### EXERCISE
Repeat the entries below exactly. Begin with the first line and end with the line that contains "Extending this notion, we".

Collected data
------

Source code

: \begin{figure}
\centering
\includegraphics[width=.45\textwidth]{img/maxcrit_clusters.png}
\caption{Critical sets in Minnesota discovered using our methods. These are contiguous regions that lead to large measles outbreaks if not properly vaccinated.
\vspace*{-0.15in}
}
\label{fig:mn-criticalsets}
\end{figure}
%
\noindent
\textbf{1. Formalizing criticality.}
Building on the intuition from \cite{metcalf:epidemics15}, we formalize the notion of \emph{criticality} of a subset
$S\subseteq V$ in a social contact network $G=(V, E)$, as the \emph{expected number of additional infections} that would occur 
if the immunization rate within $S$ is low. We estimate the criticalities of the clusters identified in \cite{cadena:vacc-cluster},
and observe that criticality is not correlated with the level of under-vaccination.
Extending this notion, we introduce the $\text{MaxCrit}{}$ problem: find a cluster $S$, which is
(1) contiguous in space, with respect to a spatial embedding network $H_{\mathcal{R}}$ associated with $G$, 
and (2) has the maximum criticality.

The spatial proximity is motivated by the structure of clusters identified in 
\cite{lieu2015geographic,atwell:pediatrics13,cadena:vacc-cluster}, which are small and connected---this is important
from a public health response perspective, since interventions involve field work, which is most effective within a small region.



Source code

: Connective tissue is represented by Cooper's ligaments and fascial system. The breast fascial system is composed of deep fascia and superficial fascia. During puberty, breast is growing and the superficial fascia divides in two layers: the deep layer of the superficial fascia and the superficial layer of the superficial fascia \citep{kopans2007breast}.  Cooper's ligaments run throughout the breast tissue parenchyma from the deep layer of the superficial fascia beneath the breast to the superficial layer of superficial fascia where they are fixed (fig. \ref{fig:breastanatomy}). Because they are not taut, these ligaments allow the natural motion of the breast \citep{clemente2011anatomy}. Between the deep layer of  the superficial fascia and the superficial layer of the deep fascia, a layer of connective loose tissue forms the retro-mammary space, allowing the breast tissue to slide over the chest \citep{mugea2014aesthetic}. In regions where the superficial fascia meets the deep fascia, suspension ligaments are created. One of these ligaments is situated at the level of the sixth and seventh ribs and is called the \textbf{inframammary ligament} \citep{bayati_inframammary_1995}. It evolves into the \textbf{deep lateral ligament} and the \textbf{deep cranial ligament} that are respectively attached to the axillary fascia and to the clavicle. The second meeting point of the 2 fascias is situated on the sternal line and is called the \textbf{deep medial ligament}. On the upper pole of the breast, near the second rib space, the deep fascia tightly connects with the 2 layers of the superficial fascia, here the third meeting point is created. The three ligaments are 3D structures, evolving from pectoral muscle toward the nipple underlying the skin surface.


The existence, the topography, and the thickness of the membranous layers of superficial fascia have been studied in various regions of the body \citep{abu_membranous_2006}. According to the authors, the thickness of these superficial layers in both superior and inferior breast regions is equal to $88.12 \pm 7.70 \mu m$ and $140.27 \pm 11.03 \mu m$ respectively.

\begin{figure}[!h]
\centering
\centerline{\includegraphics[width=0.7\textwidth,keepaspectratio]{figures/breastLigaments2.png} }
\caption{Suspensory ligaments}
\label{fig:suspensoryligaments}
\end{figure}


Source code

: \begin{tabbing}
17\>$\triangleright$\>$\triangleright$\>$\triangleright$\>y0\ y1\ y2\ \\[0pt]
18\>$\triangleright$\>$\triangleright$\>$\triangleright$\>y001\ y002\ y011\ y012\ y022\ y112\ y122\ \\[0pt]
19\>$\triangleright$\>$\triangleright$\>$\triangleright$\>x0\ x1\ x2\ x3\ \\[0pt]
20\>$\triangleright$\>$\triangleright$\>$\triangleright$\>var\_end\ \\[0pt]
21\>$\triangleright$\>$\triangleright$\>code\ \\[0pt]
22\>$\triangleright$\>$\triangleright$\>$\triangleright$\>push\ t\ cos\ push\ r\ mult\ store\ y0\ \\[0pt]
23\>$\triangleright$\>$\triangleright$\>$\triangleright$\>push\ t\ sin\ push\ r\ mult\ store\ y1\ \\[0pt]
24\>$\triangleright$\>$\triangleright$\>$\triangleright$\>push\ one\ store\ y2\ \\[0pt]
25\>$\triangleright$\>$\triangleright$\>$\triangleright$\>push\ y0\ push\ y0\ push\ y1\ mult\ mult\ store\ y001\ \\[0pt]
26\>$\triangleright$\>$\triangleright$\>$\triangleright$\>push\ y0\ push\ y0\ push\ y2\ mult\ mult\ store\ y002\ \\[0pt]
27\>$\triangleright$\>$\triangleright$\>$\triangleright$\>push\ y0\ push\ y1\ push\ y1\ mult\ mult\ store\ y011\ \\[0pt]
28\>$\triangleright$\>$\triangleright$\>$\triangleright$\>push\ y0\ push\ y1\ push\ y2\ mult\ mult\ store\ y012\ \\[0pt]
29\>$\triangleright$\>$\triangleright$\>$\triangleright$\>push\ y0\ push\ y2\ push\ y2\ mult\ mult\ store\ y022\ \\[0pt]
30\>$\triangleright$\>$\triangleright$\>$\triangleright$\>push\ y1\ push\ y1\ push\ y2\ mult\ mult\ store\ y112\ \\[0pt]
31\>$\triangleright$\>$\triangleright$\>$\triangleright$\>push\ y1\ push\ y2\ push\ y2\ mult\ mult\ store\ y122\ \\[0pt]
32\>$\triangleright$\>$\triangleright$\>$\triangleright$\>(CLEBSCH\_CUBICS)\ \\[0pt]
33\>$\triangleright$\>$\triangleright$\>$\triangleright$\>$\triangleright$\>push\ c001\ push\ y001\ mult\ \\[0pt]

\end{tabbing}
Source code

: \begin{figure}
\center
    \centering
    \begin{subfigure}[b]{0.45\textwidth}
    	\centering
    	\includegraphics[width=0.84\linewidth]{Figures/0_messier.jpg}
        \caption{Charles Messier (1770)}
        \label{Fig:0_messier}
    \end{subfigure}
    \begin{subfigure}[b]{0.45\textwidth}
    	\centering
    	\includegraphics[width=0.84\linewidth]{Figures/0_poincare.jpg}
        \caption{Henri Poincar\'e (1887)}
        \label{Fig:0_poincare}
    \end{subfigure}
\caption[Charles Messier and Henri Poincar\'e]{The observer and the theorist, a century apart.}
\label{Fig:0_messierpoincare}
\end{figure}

------

### TASK RESULT
Source code

: \begin{figure}
\centering
\includegraphics[width=.45\textwidth]{img/maxcrit_clusters.png}
\caption{Critical sets in Minnesota discovered using our methods. These are contiguous regions that lead to large measles outbreaks if not properly vaccinated.
\vspace*{-0.15in}
}
\label{fig:mn-criticalsets}
\end{figure}
%
\noindent
\textbf{1. Formalizing criticality.}
Building on the intuition from \cite{metcalf:epidemics15}, we formalize the notion of \emph{criticality} of a subset
$S\subseteq V$ in a social contact network $G=(V, E)$, as the \emph{expected number of additional infections} that would occur 
if the immunization rate within $S$ is low. We estimate the criticalities of the clusters identified in \cite{cadena:vacc-cluster},
and observe that criticality is not correlated with the level of under-vaccination.
Extending this notion, we introduce the $\text{MaxCrit}{}$ problem: find a cluster $S$, which is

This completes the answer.